There are no subtitles or alternate language tracks. The isolated score/effects track from the Image DVD didn't find its way onto this Blu-ray disc either.


Extras
  • Audio Commentary: The featured extra on this Blu-ray disc is a commentary track by Tim Lucas, the editor of "Video Watchdog" and the author of Mario Bava: All the Colors of the Dark. It's a scholarly, well-researched, and consistently engaging discussion from someone who admires Five Dolls for an August Moon more than Bava himself did. There are far too many highlights to possibly list here, but suffice it to say that Lucas approaches the film from every conceivable angle: how quickly this 'paycheck' project came together, its technical craftsmanship, such artistic flourishes as Five Dolls...' extensive use of the color blue, earlier films that it draws from and how it would impact Bava's subsequent work, and detailed backgrounds about the talent on both sides of the camera. This is an expectedly terrific commentary and an essential listen for anyone buying or renting this Blu-ray disc.

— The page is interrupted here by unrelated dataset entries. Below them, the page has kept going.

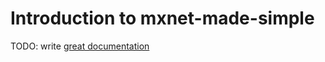 # Introduction to mxnet-made-simple

TODO: write [great documentation](http://jacobian.org/writing/what-to-write/)
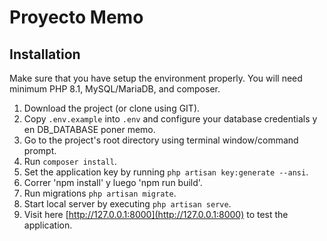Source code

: # Proyecto Memo


## Installation 
Make sure that you have setup the environment properly. You will need minimum PHP 8.1, MySQL/MariaDB, and composer.

1. Download the project (or clone using GIT).
2. Copy `.env.example` into `.env` and configure your database credentials y en DB_DATABASE poner memo.
3. Go to the project's root directory using terminal window/command prompt.
4. Run `composer install`.
5. Set the application key by running `php artisan key:generate --ansi`.
6. Correr 'npm install' y luego 'npm run build'.
7. Run migrations `php artisan migrate`.
8. Start local server by executing `php artisan serve`.
9. Visit here [http://127.0.0.1:8000](http://127.0.0.1:8000) to test the application.
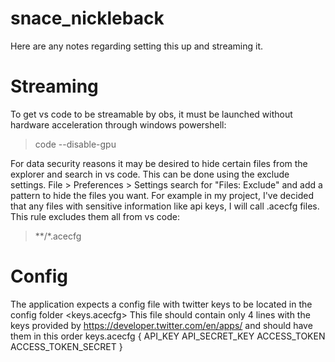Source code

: # snace_nickleback

Here are any notes regarding setting this up and streaming it.

# Streaming
To get vs code to be streamable by obs, it must be launched without hardware acceleration through windows powershell:
> code --disable-gpu

For data security reasons it may be desired to hide certain files from the explorer and search in vs code. This can be done using the exclude settings.
File > Preferences > Settings
search for "Files: Exclude" and add a pattern to hide the files you want.
For example in my project, I've decided that any files with sensitive information like api keys, I will call .acecfg files. This rule excludes them all from vs code:
> **/*.acecfg

# Config
The application expects a config file with twitter keys to be located in the config folder
<keys.acecfg>
This file should contain only 4 lines with the keys provided by https://developer.twitter.com/en/apps/ and should have them in this order
keys.acecfg {
    API_KEY
    API_SECRET_KEY
    ACCESS_TOKEN
    ACCESS_TOKEN_SECRET
}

  • Trailers (14 min.; SD): The only other extras are standard-def trailers for Black Sunday, A Bay of Blood, Baron Blood, Lisa and the Devil, and The House of Exorcism. No trailer for Five Dolls for an August Moon has found its way on here.

The Final Word
Look, this is a Mario Bava proto-slasher loosely adapting "Ten Little Indians" with a generally half-naked Edwige Fenech jiggling her way through it all: you already know what your answer is. Recommended, but only for the sorts of Bava completists dilligent enough to have made it this far in the review.